This is 1/2 correct. NO2 is highly toxic to plants internally. They will NOT
take in NO2. It is very quickly converted in the cytosol at the surface of
the chloroplast from NO3-> N02 -> NH4+. NO2 is the one N species that will
persist in a new tank. NH4 is used fast as is the NO3. Many seem to think
that NH4 is preferred exclusively. This is not true. Plants DO prefer a
balanced ratio of NH4 to NO3. It just takes a bit more energy to use some
extra NO3 to make up for the NH4 but the plants main source of N is still
NO3. This optimum ratio is about 4 NO3:1 NH4. Now if you consider toxic
levels of NO3(they are quite high) and toxic levels of NH4 (these are quite
low) every tank will be low on this ratio for NH4. This doesn't mean that
your tank will do poorly but it does lend a good reason to have snails,
fish, shrimps etc since they produce NH4 in small trace amounts that dole
out small levels to the plants. Adding a big flux of NH4 on the other hand
is not a good idea, unless you like dead fish. Ammonium is pretty toxic and
a good way to increase algae. You don't want a lot. So this leaves us with
NO3. Some substrates have higher levels of NH4+(say if they have
peat/organic/soil based substrates) that plant roots will use. It can be a
problem if you uproot things too much at once.


>That has a powerful
>> water-cleansing effect on the more toxic forms of nitrogen
>> compounds. As the plants photosynthesize, they give off
>> copious amounts of oxygen, which further eases any fish
>> with slightly burned gills.

Again NO2 is not used by plants except when they convert NO3->NO2->NH4
(NO2->NH4 this IS the fast step in this assimilation process).
NH4 can burn the gills. You can look up levels that are toxic for fish on
the web(there's some in the archives also).
 
> For some reason, I thought that the plants just absorbed the
> nitrates... 
> 

They can and do.

>> Fish (and to a great extent plants) do not feel pH and
>> don't really care about it as a condition for happy life.
>> pH shock and a lot of other mythology developed around a
>> lack of understanding of the chemical effects of pH,
>> particularly with ammonia and nitrites.
> 
> Really?! I've been thinking (and reading...) that fish were
> very sensitive to ph swings. I've been thinking to start
> injecting CO2 into my tank with a homebrew CO2 setup, but I
> have been very hesitant to do so because I was concerned
> about the effect the pH swing would have on my treasured
> fish.

Not with your water. Use only CO2 gas to get a pH of 6.9 target(6.8-7.0
range). Plants and fish do care to some extent the pH, as it relates to CO2
levels. If is a slow change it can be tolerated also. Abrupt changes are not
good. 
> 
>> Tank "cycling" has its own fish-store mythology. A growing
>> tank of plants never cycles, as the plants quickly steal
>> all the ammonium from the bacteria. It can be stable from
>> day 2. 
> 

Well it does cycle you just don't see it(able to measure it). With the
plants the cycling goes unnoticed from their uptake. Plant tanks will eat
all the ammonium up if heavily planted from the start. No NO2. Too many
people are cheap, do not get enough healthy plants when they set a plant
tank up and think it will simply "grow in". It can but it is so much better
to add plants than remove algae later. An extra few dollars spent on plants
is well worth it when starting a tank out. Perhaps some of the best invested
dollars in the hobby is buying enough plants.

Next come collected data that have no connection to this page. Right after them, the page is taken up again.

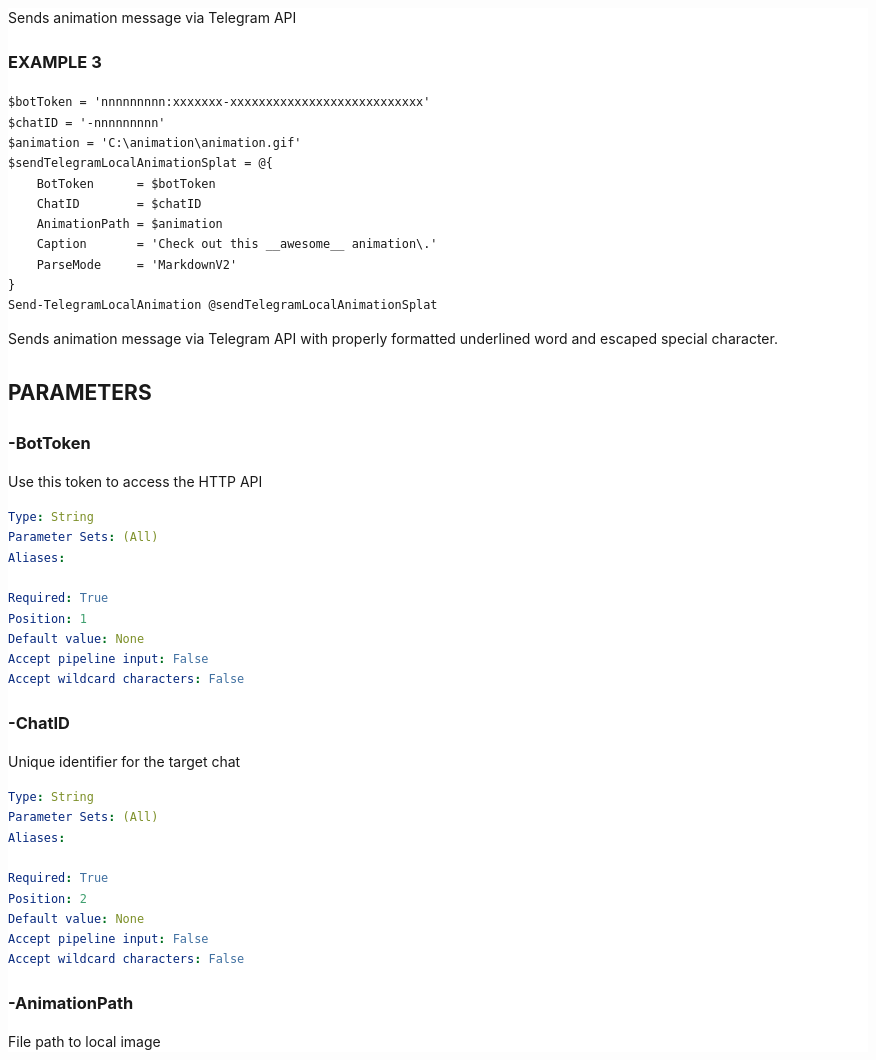 Sends animation message via Telegram API

### EXAMPLE 3
```
$botToken = 'nnnnnnnnn:xxxxxxx-xxxxxxxxxxxxxxxxxxxxxxxxxxx'
$chatID = '-nnnnnnnnn'
$animation = 'C:\animation\animation.gif'
$sendTelegramLocalAnimationSplat = @{
    BotToken      = $botToken
    ChatID        = $chatID
    AnimationPath = $animation
    Caption       = 'Check out this __awesome__ animation\.'
    ParseMode     = 'MarkdownV2'
}
Send-TelegramLocalAnimation @sendTelegramLocalAnimationSplat
```

Sends animation message via Telegram API with properly formatted underlined word and escaped special character.

## PARAMETERS

### -BotToken
Use this token to access the HTTP API

```yaml
Type: String
Parameter Sets: (All)
Aliases:

Required: True
Position: 1
Default value: None
Accept pipeline input: False
Accept wildcard characters: False
```

### -ChatID
Unique identifier for the target chat

```yaml
Type: String
Parameter Sets: (All)
Aliases:

Required: True
Position: 2
Default value: None
Accept pipeline input: False
Accept wildcard characters: False
```

### -AnimationPath
File path to local image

> Wow! This is counter to almost everything I've read
> concerning keeping fish! I wish I had come across the APD
> when I first started keeping fish (about a year ago)... At
> that time, I just got plastic plants thinking that real ones
> would be too much work for the benefit they provide. I had
> read that real plants would be beneficial, but I just wasn't
> convinced that they would make all that much of a
> difference... 

The roots also add O2 to the gravel which also helps bacteria there grow
much better. But the plant roots also have bacteria on them that help cycle
a tank very well. 

Adding the old filthy mulm from another established tank is one of the best
ways or an old mature filter. I add old mulm when I set up a new tank. I
vacuum out about 5-10 gallons of gravel vacuumed water and let it settle for
a hour then decant off the clear water saving the mulm on the bottom. I add
this and some ground peat to very bottom of the gravel layer. I add
SeaChem's onyx over this. I save a touch of the mulm and seed the filter
with it. Do that with heavy planting from the start and you'll be very
happy. Add algae eaters (SAE's then shrimp) after that(one two days).

Hope this helps!
Regards, 
Tom Barr  

> T(itus). =8)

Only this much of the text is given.